_Assignment_
Extract the records below word for word and ignore the images.

_Information provided_
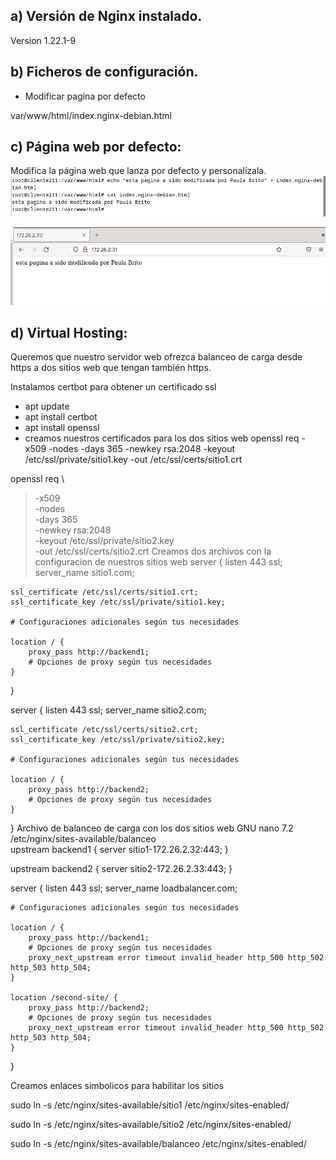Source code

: ## a) Versión de Nginx instalado.
Version 1.22.1-9
## b) Ficheros de configuración.
- Modificar pagina por defecto

var/www/html/index.nginx-debian.html

## c) Página web por defecto:

Modifica la página web que lanza por defecto y personalízala.
![image](pagina.png)

![image](navegador.png)


## d) Virtual Hosting:
Queremos que nuestro servidor web ofrezca balanceo de carga desde https  a dos sitios web que tengan también https.
 
Instalamos certbot para obtener un certificado ssl
- apt update
- apt install certbot
- apt install openssl
- creamos nuestros certificados para los dos sitios web
openssl req -x509 -nodes -days 365 -newkey rsa:2048 -keyout /etc/ssl/private/sitio1.key -out /etc/ssl/certs/sitio1.crt

openssl req \
> -x509 \
> -nodes \
> -days 365 \
> -newkey rsa:2048 \
> -keyout /etc/ssl/private/sitio2.key \
> -out /etc/ssl/certs/sitio2.crt
Creamos dos archivos con la configuracion de nuestros sitios web
> server {
    listen 443 ssl;
    server_name sitio1.com;

    ssl_certificate /etc/ssl/certs/sitio1.crt;
    ssl_certificate_key /etc/ssl/private/sitio1.key;

    # Configuraciones adicionales según tus necesidades

    location / {
        proxy_pass http://backend1;
        # Opciones de proxy según tus necesidades
    }
}

server {
    listen 443 ssl;
    server_name sitio2.com;

    ssl_certificate /etc/ssl/certs/sitio2.crt;
    ssl_certificate_key /etc/ssl/private/sitio2.key;

    # Configuraciones adicionales según tus necesidades

    location / {
        proxy_pass http://backend2;
        # Opciones de proxy según tus necesidades
    }
}
Archivo de balanceo de carga con los dos sitios web
  GNU nano 7.2                     /etc/nginx/sites-available/balanceo                               
upstream backend1 {
    server sitio1-172.26.2.32:443;
}

upstream backend2 {
    server sitio2-172.26.2.33:443;
}

server {
    listen 443 ssl;
    server_name loadbalancer.com;



    # Configuraciones adicionales según tus necesidades

    location / {
        proxy_pass http://backend1;
        # Opciones de proxy según tus necesidades
        proxy_next_upstream error timeout invalid_header http_500 http_502 http_503 http_504;
    }

    location /second-site/ {
        proxy_pass http://backend2;
        # Opciones de proxy según tus necesidades
        proxy_next_upstream error timeout invalid_header http_500 http_502 http_503 http_504;
    }
}

Creamos enlaces simbolicos para habilitar los sitios

sudo ln -s /etc/nginx/sites-available/sitio1 /etc/nginx/sites-enabled/

sudo ln -s /etc/nginx/sites-available/sitio2 /etc/nginx/sites-enabled/

sudo ln -s /etc/nginx/sites-available/balanceo /etc/nginx/sites-enabled/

_Task answer_
Source code

: ## a) Versión de Nginx instalado.
Version 1.22.1-9
## b) Ficheros de configuración.
- Modificar pagina por defecto

var/www/html/index.nginx-debian.html

## c) Página web por defecto:

Modifica la página web que lanza por defecto y personalízala.
![image](pagina.png)

![image](navegador.png)


## d) Virtual Hosting:
Queremos que nuestro servidor web ofrezca balanceo de carga desde https  a dos sitios web que tengan también https.
 
Instalamos certbot para obtener un certificado ssl
- apt update
- apt install certbot
- apt install openssl
- creamos nuestros certificados para los dos sitios web
openssl req -x509 -nodes -days 365 -newkey rsa:2048 -keyout /etc/ssl/private/sitio1.key -out /etc/ssl/certs/sitio1.crt

openssl req \
> -x509 \
> -nodes \
> -days 365 \
> -newkey rsa:2048 \
> -keyout /etc/ssl/private/sitio2.key \
> -out /etc/ssl/certs/sitio2.crt
Creamos dos archivos con la configuracion de nuestros sitios web
> server {
    listen 443 ssl;
    server_name sitio1.com;

    ssl_certificate /etc/ssl/certs/sitio1.crt;
    ssl_certificate_key /etc/ssl/private/sitio1.key;

    # Configuraciones adicionales según tus necesidades

    location / {
        proxy_pass http://backend1;
        # Opciones de proxy según tus necesidades
    }
}

server {
    listen 443 ssl;
    server_name sitio2.com;

    ssl_certificate /etc/ssl/certs/sitio2.crt;
    ssl_certificate_key /etc/ssl/private/sitio2.key;

    # Configuraciones adicionales según tus necesidades

    location / {
        proxy_pass http://backend2;
        # Opciones de proxy según tus necesidades
    }
}
Archivo de balanceo de carga con los dos sitios web
  GNU nano 7.2                     /etc/nginx/sites-available/balanceo                               
upstream backend1 {
    server sitio1-172.26.2.32:443;
}

upstream backend2 {
    server sitio2-172.26.2.33:443;
}

server {
    listen 443 ssl;
    server_name loadbalancer.com;



    # Configuraciones adicionales según tus necesidades

    location / {
        proxy_pass http://backend1;
        # Opciones de proxy según tus necesidades
        proxy_next_upstream error timeout invalid_header http_500 http_502 http_503 http_504;
    }

    location /second-site/ {
        proxy_pass http://backend2;
        # Opciones de proxy según tus necesidades
        proxy_next_upstream error timeout invalid_header http_500 http_502 http_503 http_504;
    }
}

Creamos enlaces simbolicos para habilitar los sitios

sudo ln -s /etc/nginx/sites-available/sitio1 /etc/nginx/sites-enabled/

sudo ln -s /etc/nginx/sites-available/sitio2 /etc/nginx/sites-enabled/

sudo ln -s /etc/nginx/sites-available/balanceo /etc/nginx/sites-enabled/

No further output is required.